(Saved data entries)
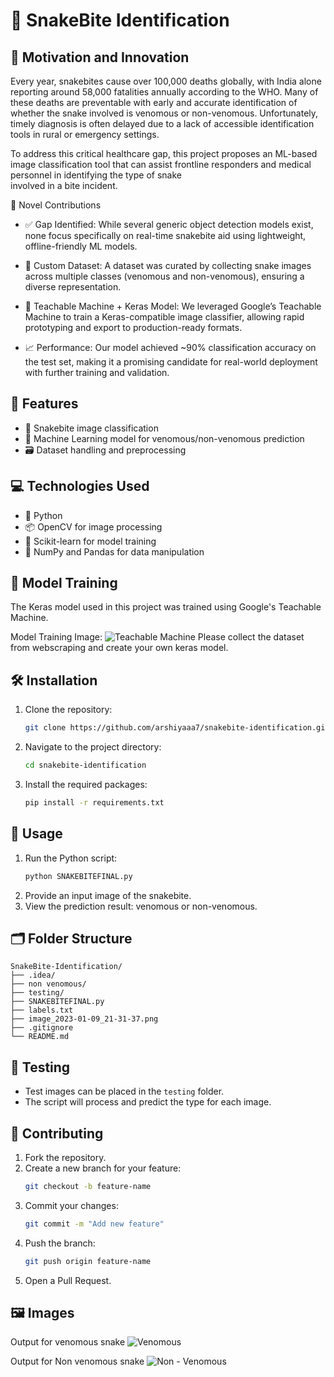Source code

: # 🐍 SnakeBite Identification

## 🚀 Motivation and Innovation
   Every year, snakebites cause over 100,000 deaths globally, with India alone reporting around 58,000 fatalities annually according to the WHO. Many of these deaths are preventable with early and 
   accurate identification of whether the snake involved is venomous or non-venomous. Unfortunately, timely diagnosis is often delayed due to a lack of accessible identification tools in rural or 
   emergency settings.

  To address this critical healthcare gap, this project proposes an ML-based image classification tool that can assist frontline responders and medical personnel in identifying the type of snake        
  involved in a bite incident.
  
   🧪 Novel Contributions

   -  ✅ Gap Identified: While several generic object detection models exist, none focus specifically on real-time snakebite aid using lightweight, offline-friendly ML models.

   - 🐍 Custom Dataset: A dataset was curated by collecting snake images across multiple classes (venomous and non-venomous), ensuring a diverse representation.

   - 🤖 Teachable Machine + Keras Model: We leveraged Google’s Teachable Machine to train a Keras-compatible image classifier, allowing rapid prototyping and export to production-ready formats.

   - 📈 Performance: Our model achieved ~90% classification accuracy on the test set, making it a promising candidate for real-world deployment with further training and validation.

## 🌟 Features
- 🐍 Snakebite image classification
- 🧠 Machine Learning model for venomous/non-venomous prediction
- 🗃️ Dataset handling and preprocessing

## 💻 Technologies Used
- 🐍 Python
- 📦 OpenCV for image processing
- 🤖 Scikit-learn for model training
- 💾 NumPy and Pandas for data manipulation

## 🧠 Model Training
The Keras model used in this project was trained using Google's Teachable Machine. 

Model Training Image:
![Teachable Machine](https://github.com/user-attachments/assets/215b2b35-8d1c-4b67-ab28-14250a1de618)
Please collect the dataset from webscraping and create your own keras model.


## 🛠️ Installation
1. Clone the repository:
   ```bash
   git clone https://github.com/arshiyaaa7/snakebite-identification.git
   ```
2. Navigate to the project directory:
   ```bash
   cd snakebite-identification
   ```
3. Install the required packages:
   ```bash
   pip install -r requirements.txt
   ```


## 🚀 Usage
1. Run the Python script:
   ```bash
   python SNAKEBITEFINAL.py
   ```
2. Provide an input image of the snakebite.
3. View the prediction result: venomous or non-venomous.

## 🗂️ Folder Structure
```
SnakeBite-Identification/
├── .idea/
├── non venomous/
├── testing/
├── SNAKEBITEFINAL.py
├── labels.txt
├── image_2023-01-09_21-31-37.png
├── .gitignore
└── README.md
```

## 🧪 Testing
- Test images can be placed in the `testing` folder.
- The script will process and predict the type for each image.

## 🤝 Contributing
1. Fork the repository.
2. Create a new branch for your feature:
   ```bash
   git checkout -b feature-name
   ```
3. Commit your changes:
   ```bash
   git commit -m "Add new feature"
   ```
4. Push the branch:
   ```bash
   git push origin feature-name
   ```
5. Open a Pull Request.

## 🖼️ Images
Output for venomous snake 
![Venomous](https://github.com/user-attachments/assets/da049b42-c083-49f9-b60b-9b804ea95e41)

Output for Non venomous snake 
![Non - Venomous](https://github.com/user-attachments/assets/2d9e7fef-3b95-4613-8afd-66a9ce78ca04)

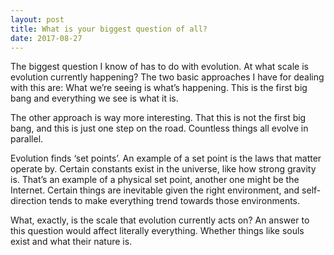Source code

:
 ```yaml
---
layout: post
title: What is your biggest question of all?
date: 2017-08-27
---
```


<p>The biggest question I know of has to do with evolution. At what scale is evolution currently happening? The two basic approaches I have for dealing with this are: What we’re seeing is what’s happening. This is the first big bang and everything we see is what it is.</p><p>The other approach is way more interesting. That this is not the first big bang, and this is just one step on the road. Countless things all evolve in parallel.</p><p>Evolution finds ‘set points’. An example of a set point is the laws that matter operate by. Certain constants exist in the universe, like how strong gravity is. That’s an example of a physical set point, another one might be the Internet. Certain things are inevitable given the right environment, and self-direction tends to make everything trend towards those environments.</p><p>What, exactly, is the scale that evolution currently acts on? An answer to this question would affect literally everything. Whether things like souls exist and what their nature is.</p>
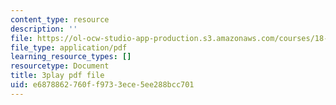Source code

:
 ```yaml
---
content_type: resource
description: ''
file: https://ol-ocw-studio-app-production.s3.amazonaws.com/courses/18-01sc-single-variable-calculus-fall-2010/e6878862760ff9733ece5ee288bcc701_MYXMC7koJyY.pdf
file_type: application/pdf
learning_resource_types: []
resourcetype: Document
title: 3play pdf file
uid: e6878862-760f-f973-3ece-5ee288bcc701
---
```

■ **Work order**: Lines above containing "attachments": give their number only.

■ **Task solution**: 3